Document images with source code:
--- START ---

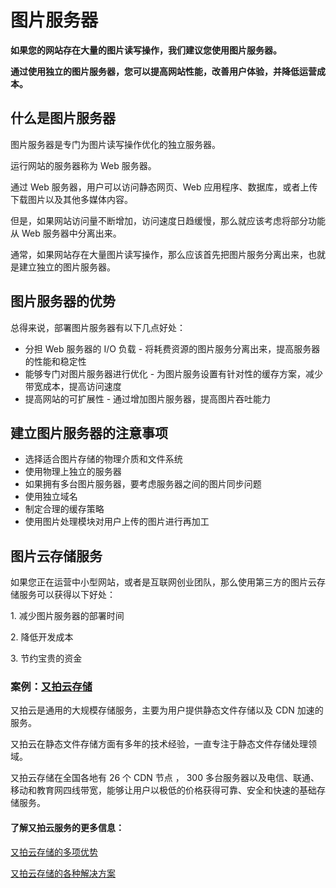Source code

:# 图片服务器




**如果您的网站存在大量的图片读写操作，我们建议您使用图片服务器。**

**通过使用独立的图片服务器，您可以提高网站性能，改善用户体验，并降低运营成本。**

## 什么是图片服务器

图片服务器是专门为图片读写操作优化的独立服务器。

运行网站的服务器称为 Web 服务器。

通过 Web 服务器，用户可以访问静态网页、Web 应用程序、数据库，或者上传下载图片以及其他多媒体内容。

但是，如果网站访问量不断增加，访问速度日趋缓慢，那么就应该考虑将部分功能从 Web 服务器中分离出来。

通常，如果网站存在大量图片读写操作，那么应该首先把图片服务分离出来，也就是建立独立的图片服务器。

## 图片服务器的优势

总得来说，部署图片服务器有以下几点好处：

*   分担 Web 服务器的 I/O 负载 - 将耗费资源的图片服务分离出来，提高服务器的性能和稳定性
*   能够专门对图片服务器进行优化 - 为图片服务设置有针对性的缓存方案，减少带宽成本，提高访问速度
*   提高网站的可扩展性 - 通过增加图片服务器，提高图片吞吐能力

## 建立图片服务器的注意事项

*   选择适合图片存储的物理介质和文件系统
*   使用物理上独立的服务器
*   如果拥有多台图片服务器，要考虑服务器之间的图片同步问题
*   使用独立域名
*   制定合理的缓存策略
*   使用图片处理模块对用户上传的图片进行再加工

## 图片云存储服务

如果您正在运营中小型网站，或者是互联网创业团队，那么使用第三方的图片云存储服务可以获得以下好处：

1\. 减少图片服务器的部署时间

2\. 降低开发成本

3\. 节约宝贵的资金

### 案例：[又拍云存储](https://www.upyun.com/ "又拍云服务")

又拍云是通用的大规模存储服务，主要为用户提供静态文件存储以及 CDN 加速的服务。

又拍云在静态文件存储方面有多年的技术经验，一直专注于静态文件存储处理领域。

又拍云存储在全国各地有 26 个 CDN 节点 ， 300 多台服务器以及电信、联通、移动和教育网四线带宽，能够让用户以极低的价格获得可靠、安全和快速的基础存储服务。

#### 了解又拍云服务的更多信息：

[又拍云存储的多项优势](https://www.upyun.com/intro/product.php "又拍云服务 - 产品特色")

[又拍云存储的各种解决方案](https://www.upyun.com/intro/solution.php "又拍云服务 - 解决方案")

--- END ---

- **Exercise directions**:
Your task is to retype the records above in full and exactly, omitting the pictures.

- **Solution to this exercise**:
Source code

:# 图片服务器




**如果您的网站存在大量的图片读写操作，我们建议您使用图片服务器。**

**通过使用独立的图片服务器，您可以提高网站性能，改善用户体验，并降低运营成本。**

## 什么是图片服务器

图片服务器是专门为图片读写操作优化的独立服务器。

运行网站的服务器称为 Web 服务器。

通过 Web 服务器，用户可以访问静态网页、Web 应用程序、数据库，或者上传下载图片以及其他多媒体内容。

但是，如果网站访问量不断增加，访问速度日趋缓慢，那么就应该考虑将部分功能从 Web 服务器中分离出来。

通常，如果网站存在大量图片读写操作，那么应该首先把图片服务分离出来，也就是建立独立的图片服务器。

## 图片服务器的优势

总得来说，部署图片服务器有以下几点好处：

*   分担 Web 服务器的 I/O 负载 - 将耗费资源的图片服务分离出来，提高服务器的性能和稳定性
*   能够专门对图片服务器进行优化 - 为图片服务设置有针对性的缓存方案，减少带宽成本，提高访问速度
*   提高网站的可扩展性 - 通过增加图片服务器，提高图片吞吐能力

## 建立图片服务器的注意事项

*   选择适合图片存储的物理介质和文件系统
*   使用物理上独立的服务器
*   如果拥有多台图片服务器，要考虑服务器之间的图片同步问题
*   使用独立域名
*   制定合理的缓存策略
*   使用图片处理模块对用户上传的图片进行再加工

## 图片云存储服务

如果您正在运营中小型网站，或者是互联网创业团队，那么使用第三方的图片云存储服务可以获得以下好处：

1\. 减少图片服务器的部署时间

2\. 降低开发成本

3\. 节约宝贵的资金

### 案例：[又拍云存储](https://www.upyun.com/ "又拍云服务")

又拍云是通用的大规模存储服务，主要为用户提供静态文件存储以及 CDN 加速的服务。

又拍云在静态文件存储方面有多年的技术经验，一直专注于静态文件存储处理领域。

又拍云存储在全国各地有 26 个 CDN 节点 ， 300 多台服务器以及电信、联通、移动和教育网四线带宽，能够让用户以极低的价格获得可靠、安全和快速的基础存储服务。

#### 了解又拍云服务的更多信息：

[又拍云存储的多项优势](https://www.upyun.com/intro/product.php "又拍云服务 - 产品特色")

[又拍云存储的各种解决方案](https://www.upyun.com/intro/solution.php "又拍云服务 - 解决方案")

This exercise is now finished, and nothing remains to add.